▶ What to do:
Pull every line that includes the word "sexuality" out of the data below and copy it.

Content starts

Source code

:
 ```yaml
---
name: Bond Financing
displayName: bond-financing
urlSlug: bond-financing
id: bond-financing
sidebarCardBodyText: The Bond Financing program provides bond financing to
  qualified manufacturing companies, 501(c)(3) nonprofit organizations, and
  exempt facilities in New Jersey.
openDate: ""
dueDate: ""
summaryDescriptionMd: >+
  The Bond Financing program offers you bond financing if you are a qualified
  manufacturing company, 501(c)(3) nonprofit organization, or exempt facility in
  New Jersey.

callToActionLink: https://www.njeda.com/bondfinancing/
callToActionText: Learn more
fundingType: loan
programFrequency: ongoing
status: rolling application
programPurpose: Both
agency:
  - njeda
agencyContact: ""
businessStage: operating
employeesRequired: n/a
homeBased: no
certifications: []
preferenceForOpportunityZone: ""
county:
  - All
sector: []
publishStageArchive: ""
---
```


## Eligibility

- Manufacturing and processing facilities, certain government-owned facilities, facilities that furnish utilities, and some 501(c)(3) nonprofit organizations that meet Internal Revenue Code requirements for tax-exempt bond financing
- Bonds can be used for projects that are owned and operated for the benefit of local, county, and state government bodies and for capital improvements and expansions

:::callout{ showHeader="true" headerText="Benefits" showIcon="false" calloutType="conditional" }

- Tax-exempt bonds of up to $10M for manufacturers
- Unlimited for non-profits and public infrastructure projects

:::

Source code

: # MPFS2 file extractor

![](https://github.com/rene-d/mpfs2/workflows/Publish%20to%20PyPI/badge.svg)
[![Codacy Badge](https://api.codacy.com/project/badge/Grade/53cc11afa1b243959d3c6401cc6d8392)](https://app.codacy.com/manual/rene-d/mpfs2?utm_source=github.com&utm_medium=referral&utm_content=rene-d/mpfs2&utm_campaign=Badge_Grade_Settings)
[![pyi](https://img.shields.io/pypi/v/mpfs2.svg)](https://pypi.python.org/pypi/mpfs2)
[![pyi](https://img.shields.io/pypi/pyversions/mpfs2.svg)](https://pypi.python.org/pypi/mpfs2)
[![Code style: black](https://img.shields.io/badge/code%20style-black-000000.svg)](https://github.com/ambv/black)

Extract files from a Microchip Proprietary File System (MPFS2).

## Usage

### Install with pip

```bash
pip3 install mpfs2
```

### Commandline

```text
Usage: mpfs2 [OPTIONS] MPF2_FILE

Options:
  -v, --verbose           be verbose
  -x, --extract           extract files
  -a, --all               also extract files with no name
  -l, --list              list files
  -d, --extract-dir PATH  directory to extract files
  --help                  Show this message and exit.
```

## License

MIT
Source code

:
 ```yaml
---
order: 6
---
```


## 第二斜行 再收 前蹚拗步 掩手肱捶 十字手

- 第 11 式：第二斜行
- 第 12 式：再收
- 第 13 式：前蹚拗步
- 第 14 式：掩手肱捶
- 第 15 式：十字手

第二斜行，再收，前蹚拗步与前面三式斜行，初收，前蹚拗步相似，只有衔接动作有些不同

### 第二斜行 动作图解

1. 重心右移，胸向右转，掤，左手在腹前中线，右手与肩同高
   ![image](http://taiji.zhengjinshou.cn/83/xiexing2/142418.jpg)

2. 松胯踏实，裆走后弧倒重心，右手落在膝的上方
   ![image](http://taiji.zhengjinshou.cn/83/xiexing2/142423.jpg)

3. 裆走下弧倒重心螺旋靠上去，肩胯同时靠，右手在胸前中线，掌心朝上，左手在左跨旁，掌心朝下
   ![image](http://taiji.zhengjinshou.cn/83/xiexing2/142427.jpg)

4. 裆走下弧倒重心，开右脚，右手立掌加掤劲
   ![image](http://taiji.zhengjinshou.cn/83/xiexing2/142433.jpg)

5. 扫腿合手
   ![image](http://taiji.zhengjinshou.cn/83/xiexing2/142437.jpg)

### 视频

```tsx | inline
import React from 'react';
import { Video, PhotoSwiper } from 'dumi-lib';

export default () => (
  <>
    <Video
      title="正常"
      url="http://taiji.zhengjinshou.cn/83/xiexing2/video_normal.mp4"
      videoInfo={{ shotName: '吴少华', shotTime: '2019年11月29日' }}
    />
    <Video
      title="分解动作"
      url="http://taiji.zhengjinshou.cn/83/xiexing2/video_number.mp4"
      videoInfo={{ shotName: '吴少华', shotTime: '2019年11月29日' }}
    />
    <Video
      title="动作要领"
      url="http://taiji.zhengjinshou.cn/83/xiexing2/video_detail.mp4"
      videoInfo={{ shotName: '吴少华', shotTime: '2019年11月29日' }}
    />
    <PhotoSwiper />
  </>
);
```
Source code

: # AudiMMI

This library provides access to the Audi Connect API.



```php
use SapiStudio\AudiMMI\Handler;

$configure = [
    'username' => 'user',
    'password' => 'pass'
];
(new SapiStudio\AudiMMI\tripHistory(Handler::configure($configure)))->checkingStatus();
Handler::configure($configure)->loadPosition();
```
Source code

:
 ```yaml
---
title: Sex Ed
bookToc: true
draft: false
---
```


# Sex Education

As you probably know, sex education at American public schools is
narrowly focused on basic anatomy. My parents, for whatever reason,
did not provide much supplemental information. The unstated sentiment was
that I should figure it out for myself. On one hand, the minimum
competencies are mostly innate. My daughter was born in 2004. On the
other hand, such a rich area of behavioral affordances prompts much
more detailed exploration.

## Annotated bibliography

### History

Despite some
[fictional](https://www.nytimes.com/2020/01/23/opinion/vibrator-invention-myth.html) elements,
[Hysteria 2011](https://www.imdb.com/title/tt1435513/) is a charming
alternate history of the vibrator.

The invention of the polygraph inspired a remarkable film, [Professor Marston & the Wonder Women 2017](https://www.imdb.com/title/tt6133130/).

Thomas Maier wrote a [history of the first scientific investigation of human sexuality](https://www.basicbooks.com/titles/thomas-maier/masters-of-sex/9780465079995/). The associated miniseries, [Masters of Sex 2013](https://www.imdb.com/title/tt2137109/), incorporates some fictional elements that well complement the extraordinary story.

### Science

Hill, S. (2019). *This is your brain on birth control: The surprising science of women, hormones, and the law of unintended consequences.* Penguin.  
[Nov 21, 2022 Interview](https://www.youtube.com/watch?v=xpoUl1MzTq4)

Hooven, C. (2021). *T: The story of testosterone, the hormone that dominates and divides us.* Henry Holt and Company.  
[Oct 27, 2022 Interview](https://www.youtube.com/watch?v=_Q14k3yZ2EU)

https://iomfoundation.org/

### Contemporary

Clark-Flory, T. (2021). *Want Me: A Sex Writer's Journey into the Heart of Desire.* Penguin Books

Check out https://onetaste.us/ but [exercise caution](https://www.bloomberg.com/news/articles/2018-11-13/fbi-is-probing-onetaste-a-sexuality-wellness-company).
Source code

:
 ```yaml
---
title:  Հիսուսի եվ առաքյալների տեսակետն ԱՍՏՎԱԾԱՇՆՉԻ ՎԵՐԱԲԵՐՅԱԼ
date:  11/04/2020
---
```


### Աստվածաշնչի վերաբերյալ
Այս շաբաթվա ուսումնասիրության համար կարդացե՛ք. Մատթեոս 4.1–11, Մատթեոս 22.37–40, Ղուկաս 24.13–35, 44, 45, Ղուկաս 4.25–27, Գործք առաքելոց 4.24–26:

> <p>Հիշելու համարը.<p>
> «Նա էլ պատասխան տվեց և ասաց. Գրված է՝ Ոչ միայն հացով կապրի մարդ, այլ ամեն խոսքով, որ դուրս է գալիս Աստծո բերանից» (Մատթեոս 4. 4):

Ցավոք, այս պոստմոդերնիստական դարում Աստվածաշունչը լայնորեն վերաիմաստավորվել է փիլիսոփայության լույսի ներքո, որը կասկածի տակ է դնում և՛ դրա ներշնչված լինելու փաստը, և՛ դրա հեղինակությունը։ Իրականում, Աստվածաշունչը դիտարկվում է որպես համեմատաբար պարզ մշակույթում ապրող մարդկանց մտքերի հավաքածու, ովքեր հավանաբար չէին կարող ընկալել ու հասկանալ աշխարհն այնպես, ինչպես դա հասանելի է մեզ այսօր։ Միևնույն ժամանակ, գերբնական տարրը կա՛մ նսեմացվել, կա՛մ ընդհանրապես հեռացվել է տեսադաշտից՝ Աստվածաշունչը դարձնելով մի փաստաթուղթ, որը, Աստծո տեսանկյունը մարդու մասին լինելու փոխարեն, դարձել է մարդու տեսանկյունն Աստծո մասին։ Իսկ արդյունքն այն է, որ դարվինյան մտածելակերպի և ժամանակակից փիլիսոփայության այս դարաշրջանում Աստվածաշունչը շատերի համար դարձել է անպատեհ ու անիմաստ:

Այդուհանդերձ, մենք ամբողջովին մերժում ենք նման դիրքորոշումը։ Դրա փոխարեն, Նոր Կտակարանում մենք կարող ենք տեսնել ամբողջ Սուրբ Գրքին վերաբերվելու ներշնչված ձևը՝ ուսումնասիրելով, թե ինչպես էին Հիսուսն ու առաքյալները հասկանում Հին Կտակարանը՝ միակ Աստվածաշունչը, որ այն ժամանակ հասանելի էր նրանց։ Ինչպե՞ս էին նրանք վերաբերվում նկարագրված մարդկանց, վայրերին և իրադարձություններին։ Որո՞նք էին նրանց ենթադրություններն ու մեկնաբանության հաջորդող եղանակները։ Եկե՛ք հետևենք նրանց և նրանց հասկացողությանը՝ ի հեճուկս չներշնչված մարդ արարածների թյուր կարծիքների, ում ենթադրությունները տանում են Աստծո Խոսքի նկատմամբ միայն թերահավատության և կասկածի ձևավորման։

Content ends
Content starts

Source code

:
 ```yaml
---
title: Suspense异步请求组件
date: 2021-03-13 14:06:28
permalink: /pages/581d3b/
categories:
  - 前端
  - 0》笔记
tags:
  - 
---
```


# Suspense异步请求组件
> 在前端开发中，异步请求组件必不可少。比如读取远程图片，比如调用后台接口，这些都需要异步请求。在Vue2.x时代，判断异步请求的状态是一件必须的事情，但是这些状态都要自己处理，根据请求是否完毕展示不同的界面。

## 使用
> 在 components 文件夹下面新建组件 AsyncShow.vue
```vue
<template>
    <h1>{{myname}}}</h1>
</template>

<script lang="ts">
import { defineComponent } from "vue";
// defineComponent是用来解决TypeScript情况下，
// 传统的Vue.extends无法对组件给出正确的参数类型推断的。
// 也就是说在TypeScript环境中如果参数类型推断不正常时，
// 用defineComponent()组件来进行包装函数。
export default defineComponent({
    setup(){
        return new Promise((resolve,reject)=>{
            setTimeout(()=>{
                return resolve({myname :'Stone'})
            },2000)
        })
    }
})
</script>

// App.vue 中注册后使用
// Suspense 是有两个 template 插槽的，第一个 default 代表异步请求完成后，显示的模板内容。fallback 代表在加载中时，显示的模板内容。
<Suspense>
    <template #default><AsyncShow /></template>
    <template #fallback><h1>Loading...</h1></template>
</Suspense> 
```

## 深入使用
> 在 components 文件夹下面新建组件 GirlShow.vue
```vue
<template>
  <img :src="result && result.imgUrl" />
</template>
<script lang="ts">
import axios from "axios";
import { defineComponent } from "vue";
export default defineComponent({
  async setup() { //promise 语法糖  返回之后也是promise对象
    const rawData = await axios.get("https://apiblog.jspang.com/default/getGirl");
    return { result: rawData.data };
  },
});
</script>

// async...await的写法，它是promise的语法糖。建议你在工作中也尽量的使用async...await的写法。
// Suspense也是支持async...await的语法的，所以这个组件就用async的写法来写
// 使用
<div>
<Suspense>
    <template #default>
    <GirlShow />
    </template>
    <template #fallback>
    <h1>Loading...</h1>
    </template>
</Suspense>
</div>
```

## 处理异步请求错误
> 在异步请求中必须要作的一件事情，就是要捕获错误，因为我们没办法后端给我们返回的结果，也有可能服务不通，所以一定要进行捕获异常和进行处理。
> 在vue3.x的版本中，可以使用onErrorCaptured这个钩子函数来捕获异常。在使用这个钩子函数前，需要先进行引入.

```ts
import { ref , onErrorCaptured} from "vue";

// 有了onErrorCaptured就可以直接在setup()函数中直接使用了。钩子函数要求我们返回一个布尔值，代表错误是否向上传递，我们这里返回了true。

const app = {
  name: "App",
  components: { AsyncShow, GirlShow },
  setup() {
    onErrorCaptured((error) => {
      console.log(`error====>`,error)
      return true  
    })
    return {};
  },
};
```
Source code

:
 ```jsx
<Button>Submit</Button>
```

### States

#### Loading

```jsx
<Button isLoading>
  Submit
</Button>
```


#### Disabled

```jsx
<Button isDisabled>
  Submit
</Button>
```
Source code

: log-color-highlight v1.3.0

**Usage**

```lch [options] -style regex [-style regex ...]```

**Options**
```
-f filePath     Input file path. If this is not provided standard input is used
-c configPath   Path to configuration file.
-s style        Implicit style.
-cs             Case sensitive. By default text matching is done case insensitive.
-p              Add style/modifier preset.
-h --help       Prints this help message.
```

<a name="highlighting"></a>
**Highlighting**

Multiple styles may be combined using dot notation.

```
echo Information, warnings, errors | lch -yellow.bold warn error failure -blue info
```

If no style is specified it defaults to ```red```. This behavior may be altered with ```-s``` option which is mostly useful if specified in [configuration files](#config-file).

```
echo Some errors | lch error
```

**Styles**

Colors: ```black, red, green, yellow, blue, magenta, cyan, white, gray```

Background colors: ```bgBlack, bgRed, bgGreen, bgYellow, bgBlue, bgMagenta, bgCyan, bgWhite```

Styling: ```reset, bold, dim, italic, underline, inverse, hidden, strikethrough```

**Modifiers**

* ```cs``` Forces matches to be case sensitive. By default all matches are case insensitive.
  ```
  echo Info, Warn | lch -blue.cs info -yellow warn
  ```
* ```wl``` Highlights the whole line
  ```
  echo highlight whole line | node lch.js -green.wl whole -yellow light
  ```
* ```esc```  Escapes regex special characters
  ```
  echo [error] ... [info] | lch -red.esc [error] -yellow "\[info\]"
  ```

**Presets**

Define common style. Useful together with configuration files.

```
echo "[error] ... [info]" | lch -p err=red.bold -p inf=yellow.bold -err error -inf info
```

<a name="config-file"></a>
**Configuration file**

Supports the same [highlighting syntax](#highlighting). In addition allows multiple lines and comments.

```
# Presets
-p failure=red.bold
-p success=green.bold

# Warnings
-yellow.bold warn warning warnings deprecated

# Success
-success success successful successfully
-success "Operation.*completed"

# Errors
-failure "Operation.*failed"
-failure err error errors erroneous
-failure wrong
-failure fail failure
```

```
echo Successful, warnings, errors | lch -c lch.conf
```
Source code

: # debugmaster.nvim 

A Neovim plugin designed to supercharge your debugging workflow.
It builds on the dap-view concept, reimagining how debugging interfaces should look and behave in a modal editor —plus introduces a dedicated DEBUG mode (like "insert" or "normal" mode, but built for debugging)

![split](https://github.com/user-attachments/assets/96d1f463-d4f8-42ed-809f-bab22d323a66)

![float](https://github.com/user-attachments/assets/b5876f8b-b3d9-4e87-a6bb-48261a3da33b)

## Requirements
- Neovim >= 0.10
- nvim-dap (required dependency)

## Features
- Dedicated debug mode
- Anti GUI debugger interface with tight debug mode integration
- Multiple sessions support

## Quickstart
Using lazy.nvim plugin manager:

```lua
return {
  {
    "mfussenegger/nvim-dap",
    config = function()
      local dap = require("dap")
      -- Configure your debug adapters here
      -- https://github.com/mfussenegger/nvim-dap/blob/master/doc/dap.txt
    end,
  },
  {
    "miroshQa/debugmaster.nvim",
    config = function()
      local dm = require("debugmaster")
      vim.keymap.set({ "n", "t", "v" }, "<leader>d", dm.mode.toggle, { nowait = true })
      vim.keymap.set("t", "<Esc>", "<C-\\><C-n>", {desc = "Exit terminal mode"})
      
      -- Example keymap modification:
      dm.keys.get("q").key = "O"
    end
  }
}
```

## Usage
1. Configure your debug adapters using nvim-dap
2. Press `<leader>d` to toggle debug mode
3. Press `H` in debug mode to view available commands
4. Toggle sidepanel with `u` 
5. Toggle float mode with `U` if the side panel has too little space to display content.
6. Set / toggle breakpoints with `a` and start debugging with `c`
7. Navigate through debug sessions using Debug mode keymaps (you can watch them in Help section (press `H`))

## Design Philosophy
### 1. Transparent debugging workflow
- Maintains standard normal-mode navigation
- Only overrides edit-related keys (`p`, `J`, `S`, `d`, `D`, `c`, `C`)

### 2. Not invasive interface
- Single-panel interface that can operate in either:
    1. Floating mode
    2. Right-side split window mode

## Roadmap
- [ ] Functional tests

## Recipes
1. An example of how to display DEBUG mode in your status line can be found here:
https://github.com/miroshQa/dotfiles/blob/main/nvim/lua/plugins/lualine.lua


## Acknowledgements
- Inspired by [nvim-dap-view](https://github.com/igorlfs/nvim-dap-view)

Content ends

▶ Solution for this task:
Thomas Maier wrote a [history of the first scientific investigation of human sexuality](https://www.basicbooks.com/titles/thomas-maier/masters-of-sex/9780465079995/). The associated miniseries, [Masters of Sex 2013](https://www.imdb.com/title/tt2137109/), incorporates some fictional elements that well complement the extraordinary story.
Check out https://onetaste.us/ but [exercise caution](https://www.bloomberg.com/news/articles/2018-11-13/fbi-is-probing-onetaste-a-sexuality-wellness-company).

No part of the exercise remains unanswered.